快楽の波がひいていくと、承太郎は罪悪感で頭を抱えた。

あんな妄想、軽蔑するDIOと何ら変わりない、と承太郎は思った。

 

本当は彼に優しくしたい。気高くも繊細な花を慈しむように、毎日水をやって、虫がつけば追い払い、嵐の日には自分が風避けになってやりたい。
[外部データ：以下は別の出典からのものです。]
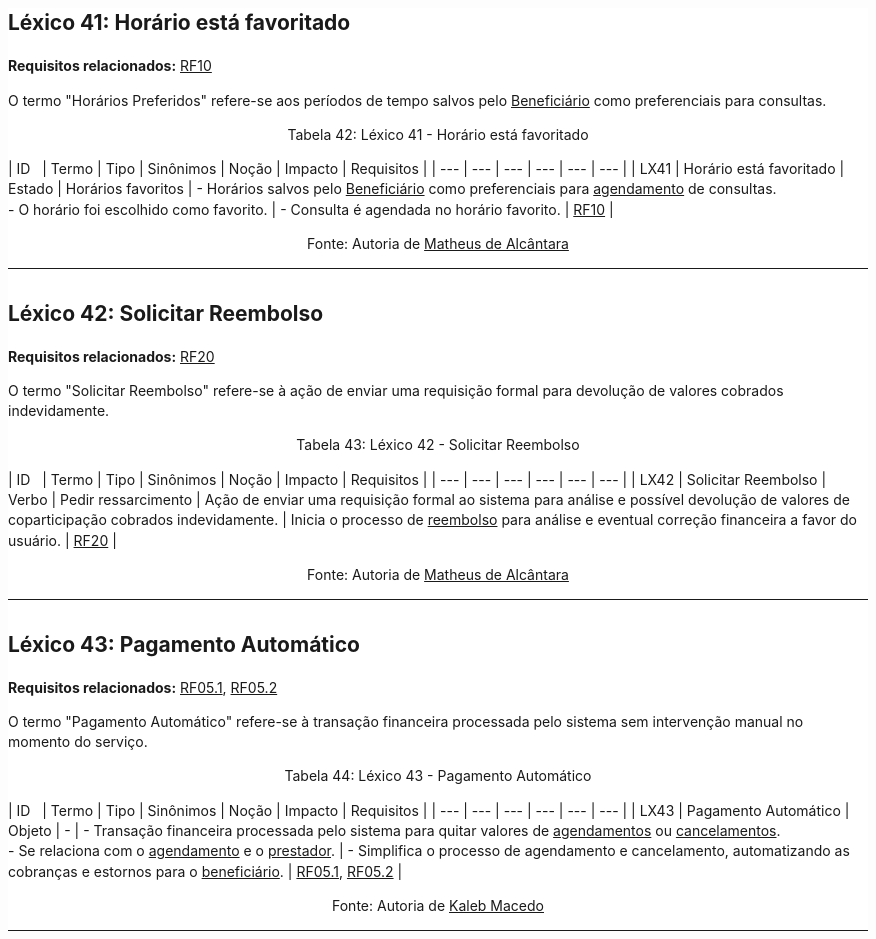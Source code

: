 ## Léxico 41: Horário está favoritado

**Requisitos relacionados:** [RF10](https://requisitos-de-software.github.io/2025.1-GDF-Saude/elicitacao/elicitacao/#RF10)

O termo "Horários Preferidos" refere-se aos períodos de tempo salvos pelo [Beneficiário](./lexicos.md/#usuario) como preferenciais para consultas.

<p align="center">Tabela 42: Léxico 41 - Horário está favoritado</p>

| ID   | Termo | Tipo | Sinônimos | Noção | Impacto | Requisitos |
| --- | --- | --- | --- | --- | --- |
| LX41 | Horário está favoritado | Estado | Horários favoritos | - Horários salvos pelo [Beneficiário](./lexicos.md/#usuario) como preferenciais para [agendamento](./lexicos.md/#agendamento) de consultas.<br>- O horário foi escolhido como favorito. | - Consulta é agendada no horário favorito. | [RF10](https://requisitos-de-software.github.io/2025.1-GDF-Saude/elicitacao/elicitacao/#RF10) |

<p align="center">Fonte: Autoria de <a href="https://github.com/matheusdealcantara">Matheus de Alcântara</a></p>

---

## Léxico 42: Solicitar Reembolso

**Requisitos relacionados:** [RF20](https://requisitos-de-software.github.io/2025.1-GDF-Saude/elicitacao/elicitacao/#RF20)

O termo "Solicitar Reembolso" refere-se à ação de enviar uma requisição formal para devolução de valores cobrados indevidamente.

<p align="center">Tabela 43: Léxico 42 - Solicitar Reembolso</p>

| ID   | Termo | Tipo | Sinônimos | Noção | Impacto | Requisitos |
| --- | --- | --- | --- | --- | --- |
| LX42 | Solicitar Reembolso | Verbo | Pedir ressarcimento | Ação de enviar uma requisição formal ao sistema para análise e possível devolução de valores de coparticipação cobrados indevidamente. | Inicia o processo de [reembolso](./lexicos.md/#reembolso) para análise e eventual correção financeira a favor do usuário. | [RF20](https://requisitos-de-software.github.io/2025.1-GDF-Saude/elicitacao/elicitacao/#RF20) |

<p align="center">Fonte: Autoria de <a href="https://github.com/matheusdealcantara">Matheus de Alcântara</a></p>

---

## Léxico 43: Pagamento Automático

**Requisitos relacionados:** [RF05.1](../../elicitacao/requisitos_finais.md#RF05.1), [RF05.2](../../elicitacao/requisitos_finais.md#RF05.2)

O termo "Pagamento Automático" refere-se à transação financeira processada pelo sistema sem intervenção manual no momento do serviço.

<p align="center">Tabela 44: Léxico 43 - Pagamento Automático</p>

| ID   | Termo | Tipo | Sinônimos | Noção | Impacto | Requisitos |
| --- | --- | --- | --- | --- | --- |
| LX43 | Pagamento Automático | Objeto | - | - Transação financeira processada pelo sistema para quitar valores de [agendamentos](./lexicos.md/#agendamento) ou [cancelamentos](./lexicos.md/#cancelar).<br>- Se relaciona com o [agendamento](./lexicos.md/#agendamento) e o [prestador](./lexicos.md/#prestador). | - Simplifica o processo de agendamento e cancelamento, automatizando as cobranças e estornos para o [beneficiário](./lexicos.md/#beneficiario). | [RF05.1](...), [RF05.2](...) |

<p align="center">Fonte: Autoria de <a href="https://github.com/kalebmacedo">Kaleb Macedo</a></p>

---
だが一方で、そうやって大事に育て、太陽のもとで自由に咲き誇る花を、手折って自分だけのものにしたい、誰の目にも触れないようにしたいという薄暗い気持ちも確かにあった。

 

明日、花京院にどういう顔で会えばいいのか、と承太郎は憂鬱な気持ちでバスルームをでた。

花京院はどうやらぐっすりと眠っているようだ。

肩が出ているので、布団をかけ直してやる。

 

彼の年相応のあどけない寝顔を見ると、残酷な気持ちも少し和らぐ。

ふと横に目をやると、リングはなくなっていた。

メモには几帳面そうな字で、ありがとうと書き足されている。

 

側にあるごみ箱を見ると、リングが無造作に捨ててあった。

手にとるとそれはひしゃげていて、キラキラと光る緑色の欠片がついている。

承太郎はそのエメラルドの粒に、花京院の内に秘める激情を感じ取った。

 

それから、承太郎はDIOに対する嫌悪感にしたがって、窓からリングを投げ捨てようとして、この国ではその行為が法律に触れるということを思いだし、スタンドを使ってリングを粉々に砕き、まるで種を蒔くように金の粒子を風にのせた。

 

それは美しい輝きを放ちながら、すぐに夜の闇の中に吸い込まれていった。